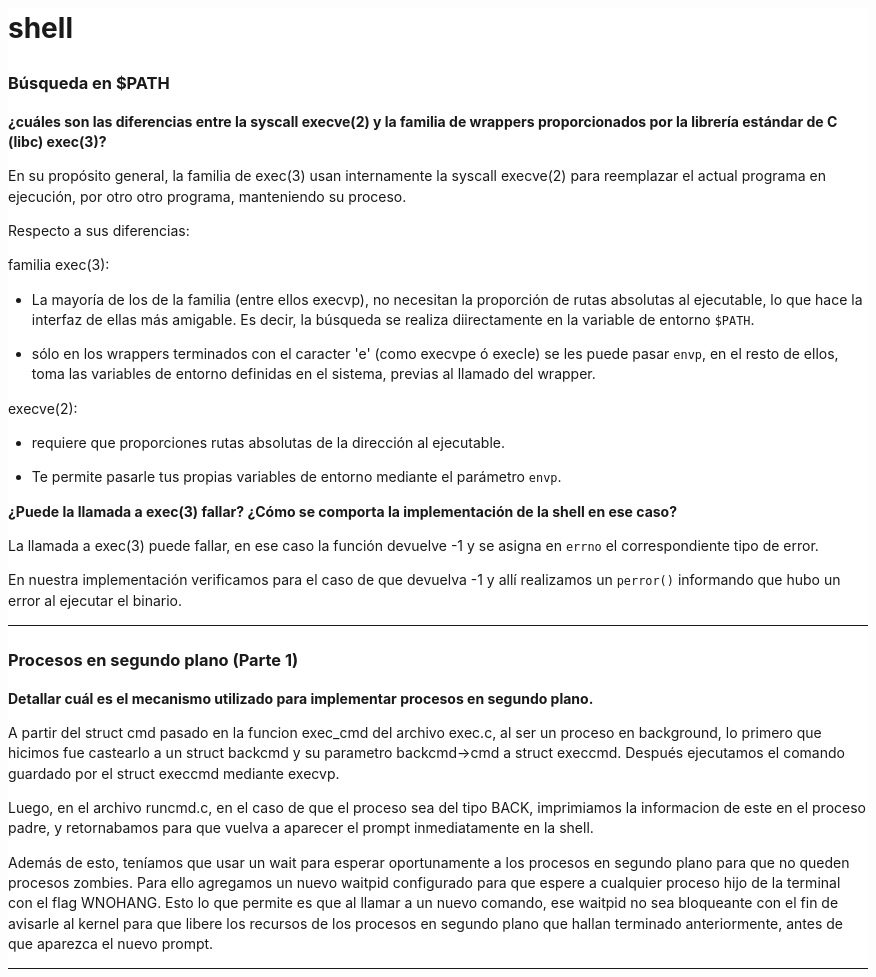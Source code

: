 # shell

### Búsqueda en $PATH

**¿cuáles son las diferencias entre la syscall execve(2) y la familia de wrappers proporcionados por la librería estándar de C (libc) exec(3)?**

En su propósito general, la familia de exec(3) usan internamente la syscall execve(2) para reemplazar el actual programa en ejecución, por otro otro programa, manteniendo su proceso.

Respecto a sus diferencias:

familia exec(3):

- La mayoría de los de la familia (entre ellos execvp), no necesitan la proporción de rutas absolutas al ejecutable, lo que hace la interfaz de ellas más amigable. Es decir, la búsqueda se realiza diirectamente en la variable de entorno `$PATH`.

- sólo en los wrappers terminados con el caracter 'e' (como execvpe ó execle) se les puede pasar `envp`, en el resto de ellos, toma las variables de entorno definidas en el sistema, previas al llamado del wrapper.

execve(2):

- requiere que proporciones rutas absolutas de la dirección al ejecutable. 

- Te permite pasarle tus propias variables de entorno mediante el parámetro `envp`.

**¿Puede la llamada a exec(3) fallar? ¿Cómo se comporta la implementación de la shell en ese caso?**

La llamada a exec(3) puede fallar, en ese caso la función devuelve -1 y se asigna en `errno` el correspondiente tipo de error.

En nuestra implementación verificamos para el caso de que devuelva -1 y allí realizamos un `perror()` informando que hubo un error al ejecutar el binario.

---

### Procesos en segundo plano (Parte 1)


**Detallar cuál es el mecanismo utilizado para implementar procesos en segundo plano.**

A partir del struct cmd pasado en la funcion exec_cmd del archivo exec.c, al ser un proceso en background, lo primero que hicimos fue castearlo a un struct backcmd y su parametro backcmd->cmd a struct execcmd. Después ejecutamos el comando guardado por el struct execcmd mediante execvp.

Luego, en el archivo runcmd.c, en el caso de que el proceso sea del tipo BACK, imprimiamos la informacion de este en el proceso padre, y retornabamos para que vuelva a aparecer el prompt inmediatamente en la shell.

Además de esto, teníamos que usar un wait para esperar oportunamente a los procesos en segundo plano para que no queden procesos zombies. Para ello agregamos un nuevo waitpid configurado para que espere a cualquier proceso hijo de la terminal con el flag WNOHANG. Esto lo que permite es que al llamar a un nuevo comando, ese waitpid no sea bloqueante con el fin de avisarle al kernel para que libere los recursos de los procesos en segundo plano que hallan terminado anteriormente, antes de que aparezca el nuevo prompt.

---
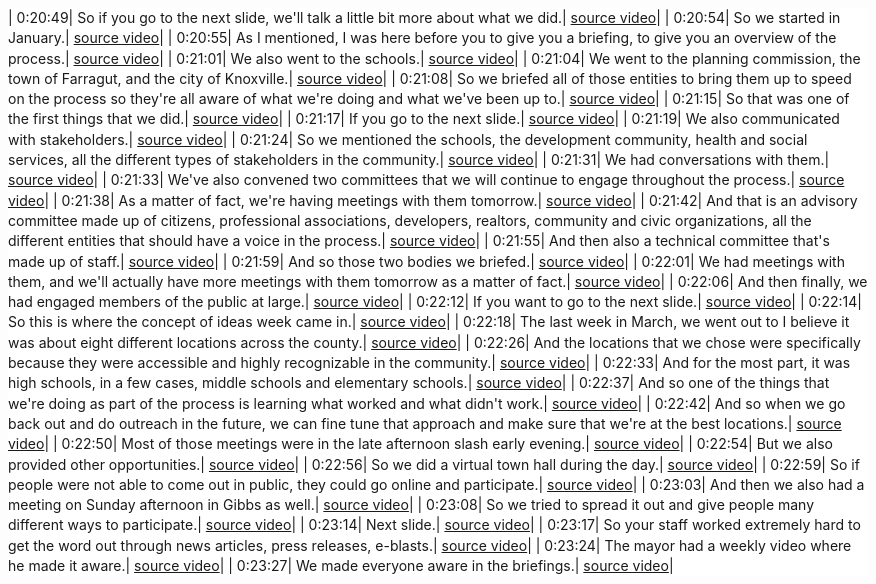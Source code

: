 | 0:20:49| So if you go to the next slide, we'll talk a little bit more about what we did.| [source video](https://archive.org/details/co-com-ws-r-1467-220418?start=1249)|
| 0:20:54| So we started in January.| [source video](https://archive.org/details/co-com-ws-r-1467-220418?start=1254)|
| 0:20:55| As I mentioned, I was here before you to give you a briefing, to give you an overview of the process.| [source video](https://archive.org/details/co-com-ws-r-1467-220418?start=1255)|
| 0:21:01| We also went to the schools.| [source video](https://archive.org/details/co-com-ws-r-1467-220418?start=1261)|
| 0:21:04| We went to the planning commission, the town of Farragut, and the city of Knoxville.| [source video](https://archive.org/details/co-com-ws-r-1467-220418?start=1264)|
| 0:21:08| So we briefed all of those entities to bring them up to speed on the process so they're all aware of what we're doing and what we've been up to.| [source video](https://archive.org/details/co-com-ws-r-1467-220418?start=1268)|
| 0:21:15| So that was one of the first things that we did.| [source video](https://archive.org/details/co-com-ws-r-1467-220418?start=1275)|
| 0:21:17| If you go to the next slide.| [source video](https://archive.org/details/co-com-ws-r-1467-220418?start=1277)|
| 0:21:19| We also communicated with stakeholders.| [source video](https://archive.org/details/co-com-ws-r-1467-220418?start=1279)|
| 0:21:24| So we mentioned the schools, the development community, health and social services, all the different types of stakeholders in the community.| [source video](https://archive.org/details/co-com-ws-r-1467-220418?start=1284)|
| 0:21:31| We had conversations with them.| [source video](https://archive.org/details/co-com-ws-r-1467-220418?start=1291)|
| 0:21:33| We've also convened two committees that we will continue to engage throughout the process.| [source video](https://archive.org/details/co-com-ws-r-1467-220418?start=1293)|
| 0:21:38| As a matter of fact, we're having meetings with them tomorrow.| [source video](https://archive.org/details/co-com-ws-r-1467-220418?start=1298)|
| 0:21:42| And that is an advisory committee made up of citizens, professional associations, developers, realtors, community and civic organizations, all the different entities that should have a voice in the process.| [source video](https://archive.org/details/co-com-ws-r-1467-220418?start=1302)|
| 0:21:55| And then also a technical committee that's made up of staff.| [source video](https://archive.org/details/co-com-ws-r-1467-220418?start=1315)|
| 0:21:59| And so those two bodies we briefed.| [source video](https://archive.org/details/co-com-ws-r-1467-220418?start=1319)|
| 0:22:01| We had meetings with them, and we'll actually have more meetings with them tomorrow as a matter of fact.| [source video](https://archive.org/details/co-com-ws-r-1467-220418?start=1321)|
| 0:22:06| And then finally, we had engaged members of the public at large.| [source video](https://archive.org/details/co-com-ws-r-1467-220418?start=1326)|
| 0:22:12| If you want to go to the next slide.| [source video](https://archive.org/details/co-com-ws-r-1467-220418?start=1332)|
| 0:22:14| So this is where the concept of ideas week came in.| [source video](https://archive.org/details/co-com-ws-r-1467-220418?start=1334)|
| 0:22:18| The last week in March, we went out to I believe it was about eight different locations across the county.| [source video](https://archive.org/details/co-com-ws-r-1467-220418?start=1338)|
| 0:22:26| And the locations that we chose were specifically because they were accessible and highly recognizable in the community.| [source video](https://archive.org/details/co-com-ws-r-1467-220418?start=1346)|
| 0:22:33| And for the most part, it was high schools, in a few cases, middle schools and elementary schools.| [source video](https://archive.org/details/co-com-ws-r-1467-220418?start=1353)|
| 0:22:37| And so one of the things that we're doing as part of the process is learning what worked and what didn't work.| [source video](https://archive.org/details/co-com-ws-r-1467-220418?start=1357)|
| 0:22:42| And so when we go back out and do outreach in the future, we can fine tune that approach and make sure that we're at the best locations.| [source video](https://archive.org/details/co-com-ws-r-1467-220418?start=1362)|
| 0:22:50| Most of those meetings were in the late afternoon slash early evening.| [source video](https://archive.org/details/co-com-ws-r-1467-220418?start=1370)|
| 0:22:54| But we also provided other opportunities.| [source video](https://archive.org/details/co-com-ws-r-1467-220418?start=1374)|
| 0:22:56| So we did a virtual town hall during the day.| [source video](https://archive.org/details/co-com-ws-r-1467-220418?start=1376)|
| 0:22:59| So if people were not able to come out in public, they could go online and participate.| [source video](https://archive.org/details/co-com-ws-r-1467-220418?start=1379)|
| 0:23:03| And then we also had a meeting on Sunday afternoon in Gibbs as well.| [source video](https://archive.org/details/co-com-ws-r-1467-220418?start=1383)|
| 0:23:08| So we tried to spread it out and give people many different ways to participate.| [source video](https://archive.org/details/co-com-ws-r-1467-220418?start=1388)|
| 0:23:14| Next slide.| [source video](https://archive.org/details/co-com-ws-r-1467-220418?start=1394)|
| 0:23:17| So your staff worked extremely hard to get the word out through news articles, press releases, e-blasts.| [source video](https://archive.org/details/co-com-ws-r-1467-220418?start=1397)|
| 0:23:24| The mayor had a weekly video where he made it aware.| [source video](https://archive.org/details/co-com-ws-r-1467-220418?start=1404)|
| 0:23:27| We made everyone aware in the briefings.| [source video](https://archive.org/details/co-com-ws-r-1467-220418?start=1407)|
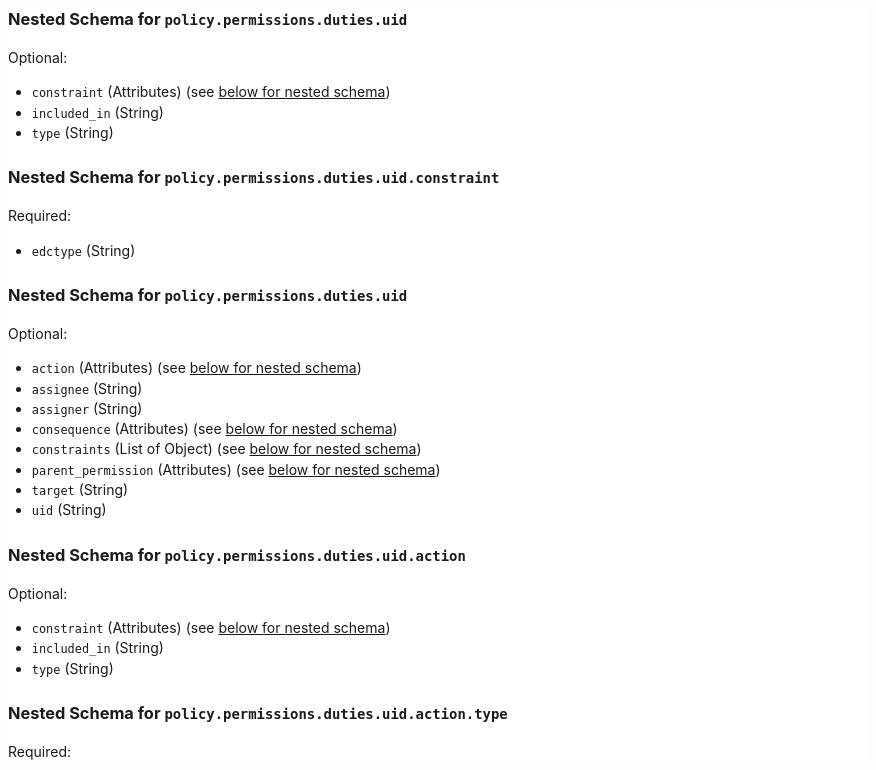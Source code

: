 <a id="nestedatt--policy--permissions--duties--action"></a>
### Nested Schema for `policy.permissions.duties.uid`

Optional:

- `constraint` (Attributes) (see [below for nested schema](#nestedatt--policy--permissions--duties--uid--constraint))
- `included_in` (String)
- `type` (String)

<a id="nestedatt--policy--permissions--duties--uid--constraint"></a>
### Nested Schema for `policy.permissions.duties.uid.constraint`

Required:

- `edctype` (String)



<a id="nestedatt--policy--permissions--duties--consequence"></a>
### Nested Schema for `policy.permissions.duties.uid`

Optional:

- `action` (Attributes) (see [below for nested schema](#nestedatt--policy--permissions--duties--uid--action))
- `assignee` (String)
- `assigner` (String)
- `consequence` (Attributes) (see [below for nested schema](#nestedatt--policy--permissions--duties--uid--consequence))
- `constraints` (List of Object) (see [below for nested schema](#nestedatt--policy--permissions--duties--uid--constraints))
- `parent_permission` (Attributes) (see [below for nested schema](#nestedatt--policy--permissions--duties--uid--parent_permission))
- `target` (String)
- `uid` (String)

<a id="nestedatt--policy--permissions--duties--uid--action"></a>
### Nested Schema for `policy.permissions.duties.uid.action`

Optional:

- `constraint` (Attributes) (see [below for nested schema](#nestedatt--policy--permissions--duties--uid--action--constraint))
- `included_in` (String)
- `type` (String)

<a id="nestedatt--policy--permissions--duties--uid--action--constraint"></a>
### Nested Schema for `policy.permissions.duties.uid.action.type`

Required:

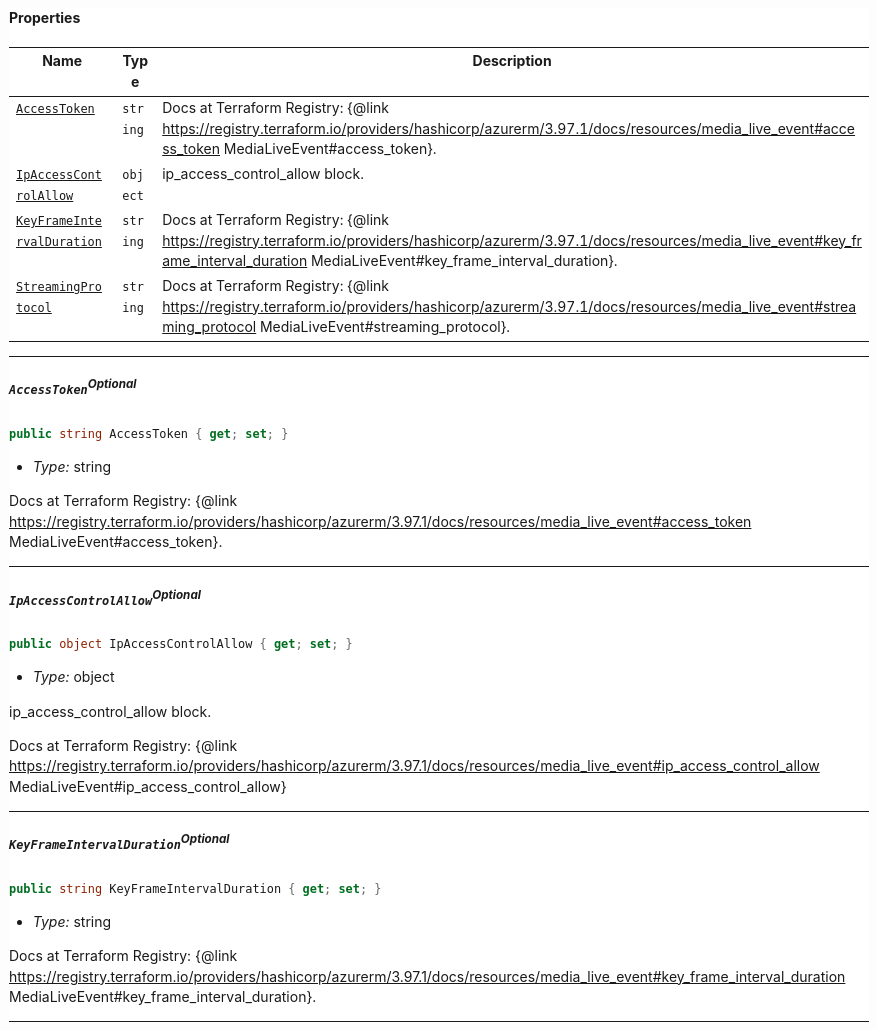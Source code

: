 #### Properties <a name="Properties" id="Properties"></a>

| **Name** | **Type** | **Description** |
| --- | --- | --- |
| <code><a href="#@cdktf/provider-azurerm.mediaLiveEvent.MediaLiveEventInput.property.accessToken">AccessToken</a></code> | <code>string</code> | Docs at Terraform Registry: {@link https://registry.terraform.io/providers/hashicorp/azurerm/3.97.1/docs/resources/media_live_event#access_token MediaLiveEvent#access_token}. |
| <code><a href="#@cdktf/provider-azurerm.mediaLiveEvent.MediaLiveEventInput.property.ipAccessControlAllow">IpAccessControlAllow</a></code> | <code>object</code> | ip_access_control_allow block. |
| <code><a href="#@cdktf/provider-azurerm.mediaLiveEvent.MediaLiveEventInput.property.keyFrameIntervalDuration">KeyFrameIntervalDuration</a></code> | <code>string</code> | Docs at Terraform Registry: {@link https://registry.terraform.io/providers/hashicorp/azurerm/3.97.1/docs/resources/media_live_event#key_frame_interval_duration MediaLiveEvent#key_frame_interval_duration}. |
| <code><a href="#@cdktf/provider-azurerm.mediaLiveEvent.MediaLiveEventInput.property.streamingProtocol">StreamingProtocol</a></code> | <code>string</code> | Docs at Terraform Registry: {@link https://registry.terraform.io/providers/hashicorp/azurerm/3.97.1/docs/resources/media_live_event#streaming_protocol MediaLiveEvent#streaming_protocol}. |

---

##### `AccessToken`<sup>Optional</sup> <a name="AccessToken" id="@cdktf/provider-azurerm.mediaLiveEvent.MediaLiveEventInput.property.accessToken"></a>

```csharp
public string AccessToken { get; set; }
```

- *Type:* string

Docs at Terraform Registry: {@link https://registry.terraform.io/providers/hashicorp/azurerm/3.97.1/docs/resources/media_live_event#access_token MediaLiveEvent#access_token}.

---

##### `IpAccessControlAllow`<sup>Optional</sup> <a name="IpAccessControlAllow" id="@cdktf/provider-azurerm.mediaLiveEvent.MediaLiveEventInput.property.ipAccessControlAllow"></a>

```csharp
public object IpAccessControlAllow { get; set; }
```

- *Type:* object

ip_access_control_allow block.

Docs at Terraform Registry: {@link https://registry.terraform.io/providers/hashicorp/azurerm/3.97.1/docs/resources/media_live_event#ip_access_control_allow MediaLiveEvent#ip_access_control_allow}

---

##### `KeyFrameIntervalDuration`<sup>Optional</sup> <a name="KeyFrameIntervalDuration" id="@cdktf/provider-azurerm.mediaLiveEvent.MediaLiveEventInput.property.keyFrameIntervalDuration"></a>

```csharp
public string KeyFrameIntervalDuration { get; set; }
```

- *Type:* string

Docs at Terraform Registry: {@link https://registry.terraform.io/providers/hashicorp/azurerm/3.97.1/docs/resources/media_live_event#key_frame_interval_duration MediaLiveEvent#key_frame_interval_duration}.

---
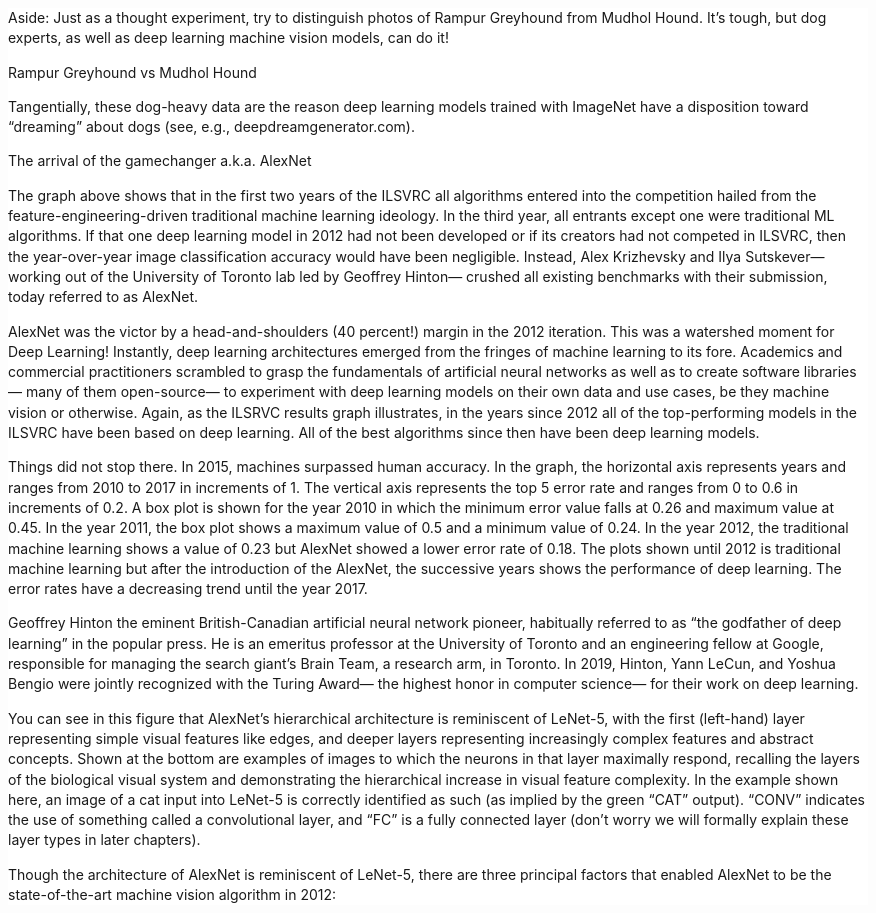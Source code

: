 Aside: Just as a thought experiment, try to distinguish photos of Rampur Greyhound from Mudhol Hound. It’s tough, but dog experts, as well as deep learning machine vision models, can do it!

Rampur Greyhound vs Mudhol Hound

Tangentially, these dog-heavy data are the reason deep learning models trained with ImageNet have a disposition toward “dreaming” about dogs (see, e.g., deepdreamgenerator.com).

The arrival of the gamechanger a.k.a. AlexNet

The graph above shows that in the first two years of the ILSVRC all algorithms entered into the competition hailed from the feature-engineering-driven traditional machine learning ideology. In the third year, all entrants except one were traditional ML algorithms. If that one deep learning model in 2012 had not been developed or if its creators had not competed in ILSVRC, then the year-over-year image classification accuracy would have been negligible. Instead, Alex Krizhevsky and Ilya Sutskever— working out of the University of Toronto lab led by Geoffrey Hinton— crushed all existing benchmarks with their submission, today referred to as AlexNet.

AlexNet was the victor by a head-and-shoulders (40 percent!) margin in the 2012 iteration. This was a watershed moment for Deep Learning! Instantly, deep learning architectures emerged from the fringes of machine learning to its fore. Academics and commercial practitioners scrambled to grasp the fundamentals of artificial neural networks as well as to create software libraries— many of them open-source— to experiment with deep learning models on their own data and use cases, be they machine vision or otherwise. Again, as the ILSRVC results graph illustrates, in the years since 2012 all of the top-performing models in the ILSVRC have been based on deep learning. All of the best algorithms since then have been deep learning models.

Things did not stop there. In 2015, machines surpassed human accuracy. In the graph, the horizontal axis represents years and ranges from 2010 to 2017 in increments of 1. The vertical axis represents the top 5 error rate and ranges from 0 to 0.6 in increments of 0.2. A box plot is shown for the year 2010 in which the minimum error value falls at 0.26 and maximum value at 0.45. In the year 2011, the box plot shows a maximum value of 0.5 and a minimum value of 0.24. In the year 2012, the traditional machine learning shows a value of 0.23 but AlexNet showed a lower error rate of 0.18. The plots shown until 2012 is traditional machine learning but after the introduction of the AlexNet, the successive years shows the performance of deep learning. The error rates have a decreasing trend until the year 2017.

Geoffrey Hinton the eminent British-Canadian artificial neural network pioneer, habitually referred to as “the godfather of deep learning” in the popular press. He is an emeritus professor at the University of Toronto and an engineering fellow at Google, responsible for managing the search giant’s Brain Team, a research arm, in Toronto. In 2019, Hinton, Yann LeCun, and Yoshua Bengio were jointly recognized with the Turing Award— the highest honor in computer science— for their work on deep learning.

You can see in this figure that AlexNet’s hierarchical architecture is reminiscent of LeNet-5, with the first (left-hand) layer representing simple visual features like edges, and deeper layers representing increasingly complex features and abstract concepts. Shown at the bottom are examples of images to which the neurons in that layer maximally respond, recalling the layers of the biological visual system and demonstrating the hierarchical increase in visual feature complexity. In the example shown here, an image of a cat input into LeNet-5 is correctly identified as such (as implied by the green “CAT” output). “CONV” indicates the use of something called a convolutional layer, and “FC” is a fully connected layer (don’t worry we will formally explain these layer types in later chapters).

Though the architecture of AlexNet is reminiscent of LeNet-5, there are three principal factors that enabled AlexNet to be the state-of-the-art machine vision algorithm in 2012:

---------------

*Exercise prompt*
Every line from the line containing "0:22:50| Most of" through the line containing "0:23:14| Next slide.|" in the records above must be retyped exactly. Leave out the rest.

*Exercise result*
| 0:22:50| Most of those meetings were in the late afternoon slash early evening.| [source video](https://archive.org/details/co-com-ws-r-1467-220418?start=1370)|
| 0:22:54| But we also provided other opportunities.| [source video](https://archive.org/details/co-com-ws-r-1467-220418?start=1374)|
| 0:22:56| So we did a virtual town hall during the day.| [source video](https://archive.org/details/co-com-ws-r-1467-220418?start=1376)|
| 0:22:59| So if people were not able to come out in public, they could go online and participate.| [source video](https://archive.org/details/co-com-ws-r-1467-220418?start=1379)|
| 0:23:03| And then we also had a meeting on Sunday afternoon in Gibbs as well.| [source video](https://archive.org/details/co-com-ws-r-1467-220418?start=1383)|
| 0:23:08| So we tried to spread it out and give people many different ways to participate.| [source video](https://archive.org/details/co-com-ws-r-1467-220418?start=1388)|
| 0:23:14| Next slide.| [source video](https://archive.org/details/co-com-ws-r-1467-220418?start=1394)|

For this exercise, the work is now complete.